▶ **YOUR TASK**: The expected answer is every line from the material below that has the word "Linux".

▶ **THE RECORDS**:

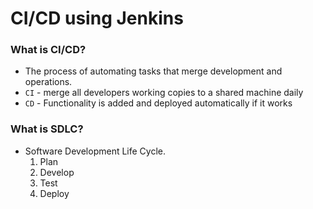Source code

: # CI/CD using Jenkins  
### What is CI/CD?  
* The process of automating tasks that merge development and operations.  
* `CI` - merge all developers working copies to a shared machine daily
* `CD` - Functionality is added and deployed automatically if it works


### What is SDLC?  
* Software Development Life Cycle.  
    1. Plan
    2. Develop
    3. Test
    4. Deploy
...
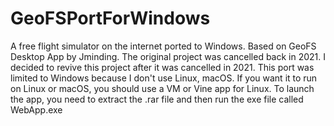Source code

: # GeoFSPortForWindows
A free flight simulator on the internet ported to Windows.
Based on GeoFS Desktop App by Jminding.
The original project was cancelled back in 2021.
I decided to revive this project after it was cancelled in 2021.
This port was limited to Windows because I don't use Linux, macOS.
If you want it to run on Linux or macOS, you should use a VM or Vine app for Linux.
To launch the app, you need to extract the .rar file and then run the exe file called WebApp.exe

▶ **OUTPUT FOR THIS TASK**:
This port was limited to Windows because I don't use Linux, macOS.
If you want it to run on Linux or macOS, you should use a VM or Vine app for Linux.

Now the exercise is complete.